[[ EXCERPTED DATA, beginning ]]

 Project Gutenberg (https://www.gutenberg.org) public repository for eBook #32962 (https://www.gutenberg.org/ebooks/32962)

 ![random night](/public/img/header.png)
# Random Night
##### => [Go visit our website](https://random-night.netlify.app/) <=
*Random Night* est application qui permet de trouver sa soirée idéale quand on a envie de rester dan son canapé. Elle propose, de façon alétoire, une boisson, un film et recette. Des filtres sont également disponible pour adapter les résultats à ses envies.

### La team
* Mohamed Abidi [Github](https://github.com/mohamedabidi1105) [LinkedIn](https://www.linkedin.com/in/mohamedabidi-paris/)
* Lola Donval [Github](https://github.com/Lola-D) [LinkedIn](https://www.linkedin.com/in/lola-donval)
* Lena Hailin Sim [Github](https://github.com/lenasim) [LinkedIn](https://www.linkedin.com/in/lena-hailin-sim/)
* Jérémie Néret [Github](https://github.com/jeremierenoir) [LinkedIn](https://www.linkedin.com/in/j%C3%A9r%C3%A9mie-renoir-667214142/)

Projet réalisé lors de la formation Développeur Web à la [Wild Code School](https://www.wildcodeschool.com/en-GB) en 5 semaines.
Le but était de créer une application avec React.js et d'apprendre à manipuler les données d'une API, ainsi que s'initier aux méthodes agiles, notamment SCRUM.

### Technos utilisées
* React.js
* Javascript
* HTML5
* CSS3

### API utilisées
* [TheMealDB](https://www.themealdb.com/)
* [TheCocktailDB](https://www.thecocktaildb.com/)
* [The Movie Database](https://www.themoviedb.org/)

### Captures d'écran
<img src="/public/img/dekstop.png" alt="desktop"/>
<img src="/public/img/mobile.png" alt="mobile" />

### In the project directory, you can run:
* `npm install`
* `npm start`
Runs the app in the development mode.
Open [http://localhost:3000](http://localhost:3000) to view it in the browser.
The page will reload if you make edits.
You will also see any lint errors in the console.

[[ EXCERPTED DATA, end ]]

Nothing in the records should change when you repeat them all.

 Project Gutenberg (https://www.gutenberg.org) public repository for eBook #32962 (https://www.gutenberg.org/ebooks/32962)

 ![random night](/public/img/header.png)
# Random Night
##### => [Go visit our website](https://random-night.netlify.app/) <=
*Random Night* est application qui permet de trouver sa soirée idéale quand on a envie de rester dan son canapé. Elle propose, de façon alétoire, une boisson, un film et recette. Des filtres sont également disponible pour adapter les résultats à ses envies.

### La team
* Mohamed Abidi [Github](https://github.com/mohamedabidi1105) [LinkedIn](https://www.linkedin.com/in/mohamedabidi-paris/)
* Lola Donval [Github](https://github.com/Lola-D) [LinkedIn](https://www.linkedin.com/in/lola-donval)
* Lena Hailin Sim [Github](https://github.com/lenasim) [LinkedIn](https://www.linkedin.com/in/lena-hailin-sim/)
* Jérémie Néret [Github](https://github.com/jeremierenoir) [LinkedIn](https://www.linkedin.com/in/j%C3%A9r%C3%A9mie-renoir-667214142/)

Projet réalisé lors de la formation Développeur Web à la [Wild Code School](https://www.wildcodeschool.com/en-GB) en 5 semaines.
Le but était de créer une application avec React.js et d'apprendre à manipuler les données d'une API, ainsi que s'initier aux méthodes agiles, notamment SCRUM.

### Technos utilisées
* React.js
* Javascript
* HTML5
* CSS3

### API utilisées
* [TheMealDB](https://www.themealdb.com/)
* [TheCocktailDB](https://www.thecocktaildb.com/)
* [The Movie Database](https://www.themoviedb.org/)

### Captures d'écran
<img src="/public/img/dekstop.png" alt="desktop"/>
<img src="/public/img/mobile.png" alt="mobile" />

### In the project directory, you can run:
* `npm install`
* `npm start`
Runs the app in the development mode.
Open [http://localhost:3000](http://localhost:3000) to view it in the browser.
The page will reload if you make edits.
You will also see any lint errors in the console.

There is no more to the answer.